* [ABOUT THIS TASK]:
Output the number of lines in the material below containing "滚动列表的最后一条记录的id" and nothing more.

* [SOURCE INFORMATION]:
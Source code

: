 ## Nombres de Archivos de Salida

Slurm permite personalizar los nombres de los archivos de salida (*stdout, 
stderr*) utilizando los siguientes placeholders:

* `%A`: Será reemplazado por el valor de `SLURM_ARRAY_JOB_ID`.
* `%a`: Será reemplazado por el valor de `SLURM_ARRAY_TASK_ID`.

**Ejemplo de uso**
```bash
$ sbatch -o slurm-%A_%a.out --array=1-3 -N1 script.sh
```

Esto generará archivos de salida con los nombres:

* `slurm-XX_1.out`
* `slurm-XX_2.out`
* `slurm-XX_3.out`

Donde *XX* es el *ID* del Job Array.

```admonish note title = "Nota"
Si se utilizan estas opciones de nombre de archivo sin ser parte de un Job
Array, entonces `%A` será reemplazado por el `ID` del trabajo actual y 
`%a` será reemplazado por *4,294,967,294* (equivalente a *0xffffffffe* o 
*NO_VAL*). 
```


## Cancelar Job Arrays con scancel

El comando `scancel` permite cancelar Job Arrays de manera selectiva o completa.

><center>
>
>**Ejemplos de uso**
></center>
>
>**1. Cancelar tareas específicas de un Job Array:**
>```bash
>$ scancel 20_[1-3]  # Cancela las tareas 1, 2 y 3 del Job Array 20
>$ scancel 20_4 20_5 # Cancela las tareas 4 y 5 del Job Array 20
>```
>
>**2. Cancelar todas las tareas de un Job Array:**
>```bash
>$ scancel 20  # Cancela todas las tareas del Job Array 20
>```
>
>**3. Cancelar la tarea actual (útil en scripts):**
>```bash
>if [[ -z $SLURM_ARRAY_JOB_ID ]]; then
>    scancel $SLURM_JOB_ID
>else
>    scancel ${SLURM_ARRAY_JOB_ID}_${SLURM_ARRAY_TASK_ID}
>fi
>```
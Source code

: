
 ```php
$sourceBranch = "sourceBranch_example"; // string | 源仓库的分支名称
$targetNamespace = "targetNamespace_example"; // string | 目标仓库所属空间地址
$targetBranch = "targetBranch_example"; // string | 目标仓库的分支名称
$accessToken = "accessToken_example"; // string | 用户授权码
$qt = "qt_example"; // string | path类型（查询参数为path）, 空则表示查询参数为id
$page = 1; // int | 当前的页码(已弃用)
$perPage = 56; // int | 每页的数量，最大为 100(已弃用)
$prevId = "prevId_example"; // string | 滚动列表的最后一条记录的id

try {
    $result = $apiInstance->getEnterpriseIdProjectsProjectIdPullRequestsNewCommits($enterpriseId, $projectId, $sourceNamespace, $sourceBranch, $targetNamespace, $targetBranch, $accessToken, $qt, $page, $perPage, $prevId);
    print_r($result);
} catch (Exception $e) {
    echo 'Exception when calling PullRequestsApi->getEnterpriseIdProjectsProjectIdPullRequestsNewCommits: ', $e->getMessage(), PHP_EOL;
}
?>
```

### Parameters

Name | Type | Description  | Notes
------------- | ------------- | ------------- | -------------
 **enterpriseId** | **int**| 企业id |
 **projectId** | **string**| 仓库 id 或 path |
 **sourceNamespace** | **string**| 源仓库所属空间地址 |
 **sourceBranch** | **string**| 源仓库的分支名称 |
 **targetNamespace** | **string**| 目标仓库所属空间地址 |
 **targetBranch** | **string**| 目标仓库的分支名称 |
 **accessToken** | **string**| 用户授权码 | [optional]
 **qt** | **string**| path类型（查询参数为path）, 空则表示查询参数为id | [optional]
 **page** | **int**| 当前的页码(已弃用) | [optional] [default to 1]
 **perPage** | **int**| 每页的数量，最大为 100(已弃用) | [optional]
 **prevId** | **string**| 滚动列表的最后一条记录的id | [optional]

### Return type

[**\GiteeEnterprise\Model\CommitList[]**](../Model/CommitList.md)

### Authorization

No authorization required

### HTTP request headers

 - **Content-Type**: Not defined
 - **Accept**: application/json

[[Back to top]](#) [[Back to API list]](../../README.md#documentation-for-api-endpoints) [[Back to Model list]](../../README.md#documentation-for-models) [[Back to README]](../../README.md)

* [OUTPUT OF THE TASK]:
2